Rapid
and low-cost pathogen diagnostic approaches are critical
for clinical decision-making procedures. Cultivating bacteria often
takes days to identify pathogens and provide antimicrobial susceptibilities.
The delay in diagnosis may result in compromised treatment and inappropriate
antibiotic use. Over the past decades, molecular-based techniques
have significantly shortened pathogen identification turnaround time
with high accuracy. However, these assays often use complex fluorescent
labeling and nucleic acid amplification processes, which limit their
use in resource-limited settings. In this work, we demonstrate a wash-free
molecular agglutination assay with a straightforward mixing and incubation
step that significantly simplifies procedures of molecular testing.
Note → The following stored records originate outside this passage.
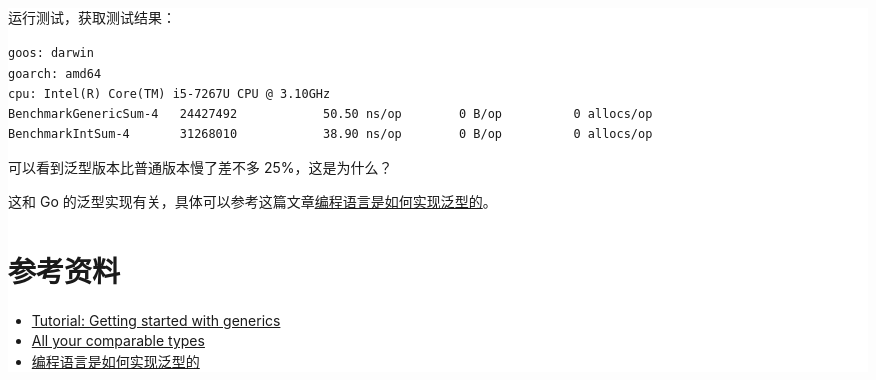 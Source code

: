 运行测试，获取测试结果：

```
goos: darwin
goarch: amd64
cpu: Intel(R) Core(TM) i5-7267U CPU @ 3.10GHz
BenchmarkGenericSum-4   24427492	        50.50 ns/op	       0 B/op	       0 allocs/op
BenchmarkIntSum-4   	31268010	        38.90 ns/op	       0 B/op	       0 allocs/op
```

可以看到泛型版本比普通版本慢了差不多 25%，这是为什么？

这和 Go 的泛型实现有关，具体可以参考这篇文章[编程语言是如何实现泛型的](https://www.bmpi.dev/dev/deep-in-program-language/how-to-implement-generics)。


# 参考资料

- [Tutorial: Getting started with generics](https://go.dev/doc/tutorial/generics)
- [All your comparable types](https://go.dev/blog/comparable)
- [编程语言是如何实现泛型的](https://www.bmpi.dev/dev/deep-in-program-language/how-to-implement-generics)
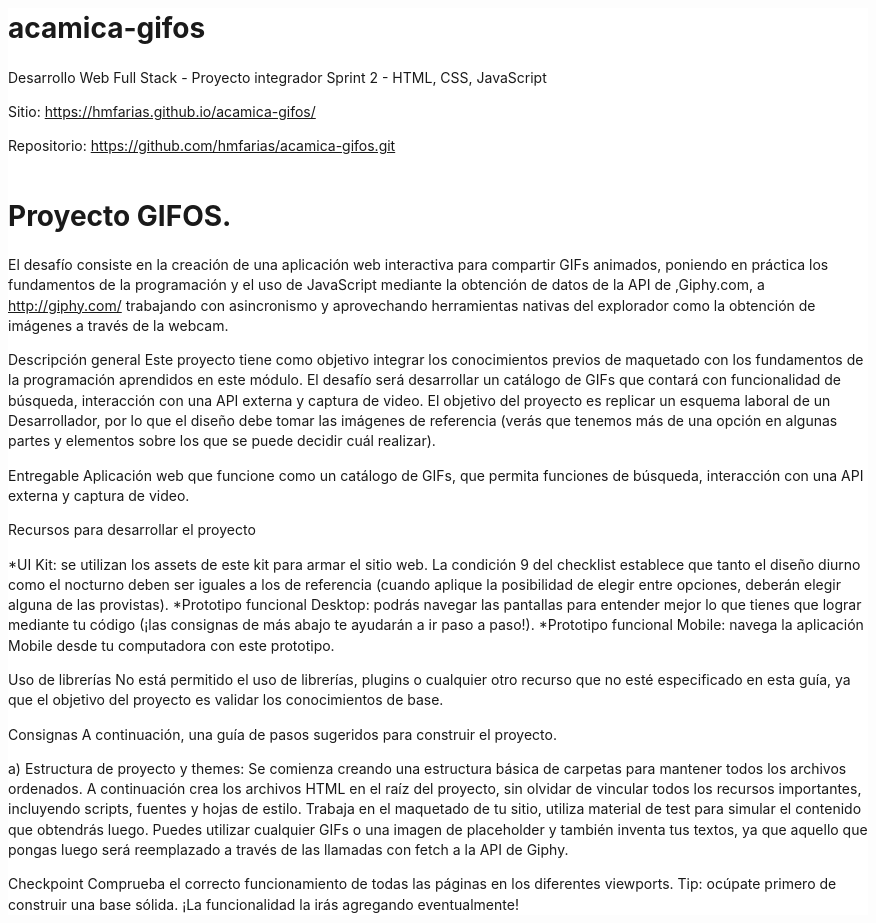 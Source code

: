 # acamica-gifos

Desarrollo Web Full Stack - Proyecto integrador Sprint 2 - HTML, CSS, JavaScript

Sitio: https://hmfarias.github.io/acamica-gifos/

Repositorio: https://github.com/hmfarias/acamica-gifos.git

# Proyecto GIFOS.
El desafío consiste en la creación de una aplicación web interactiva para compartir GIFs animados, poniendo en práctica los fundamentos de la programación y el uso de JavaScript mediante la obtención de datos de la API de ,Giphy.com, a http://giphy.com/ trabajando con asincronismo y aprovechando herramientas nativas del explorador como la obtención de imágenes a través de la webcam.

Descripción general
Este proyecto tiene como objetivo integrar los conocimientos previos de maquetado con los fundamentos de la programación aprendidos en este módulo. El desafío será desarrollar un catálogo de GIFs que contará con funcionalidad de búsqueda, interacción con una API externa y captura de video. El objetivo del proyecto es replicar un esquema laboral de un Desarrollador, por lo que el diseño debe tomar las imágenes de referencia (verás que tenemos más de una opción en algunas partes y elementos sobre los que se puede decidir cuál realizar).

Entregable
Aplicación web que funcione como un catálogo de GIFs, que permita funciones de búsqueda, interacción con una API externa y captura de video.

Recursos para desarrollar el proyecto

*UI Kit: se utilizan los assets de este kit para armar el sitio web. La condición 9 del checklist establece que tanto el diseño diurno como el nocturno deben ser iguales a los de referencia (cuando aplique la posibilidad de elegir entre opciones, deberán elegir alguna de las provistas).
*Prototipo funcional Desktop: podrás navegar las pantallas para entender mejor lo que tienes que lograr mediante tu código (¡las consignas de más abajo te ayudarán a ir paso a paso!).
*Prototipo funcional Mobile: navega la aplicación Mobile desde tu computadora con este prototipo.

Uso de librerías
No está permitido el uso de librerías, plugins o cualquier otro recurso que no esté especificado en esta guía, ya que el objetivo del proyecto es validar los conocimientos de base.

Consignas
A continuación, una guía de pasos sugeridos para construir el proyecto.

a) Estructura de proyecto y themes: Se comienza creando una estructura básica de carpetas para mantener todos los archivos ordenados. A continuación crea los archivos HTML en el raíz del proyecto, sin olvidar de vincular todos los recursos importantes, incluyendo scripts, fuentes y hojas de estilo. Trabaja en el maquetado de tu sitio, utiliza material de test para simular el contenido que obtendrás luego. Puedes utilizar cualquier GIFs o una imagen de placeholder y también inventa tus textos, ya que aquello que pongas luego será reemplazado a través de las llamadas con fetch a la API de Giphy.

Checkpoint
Comprueba el correcto funcionamiento de todas las páginas en los diferentes viewports.
Tip: ocúpate primero de construir una base sólida. ¡La funcionalidad la irás agregando eventualmente!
By targeting the 16S rRNA gene of pathogens, we perform a rapid pathogen
identification within 30 min on a dark-field imaging microfluidic
cytometry platform. The dark-field images with low background noise
can be obtained using a narrow beam scanning technique with off-the-shelf
complementary metal oxide semiconductor (CMOS) imagers such as smartphone
cameras. We utilize a machine learning algorithm to deconvolute topological
features of agglutinated clusters and thus quantify the abundance
of bacteria. Consequently, we unambiguously distinguish Escherichia
coli positive from other E. coli negative
among 50 clinical urinary tract infection samples with 96% sensitivity
and 100% specificity. Furthermore, we also apply this quantitative
detection approach to achieve rapid antimicrobial susceptibility testing
within 3 h. This work exhibits easy-to-use protocols, high sensitivity,
and short turnaround time for point-of-care testing uses.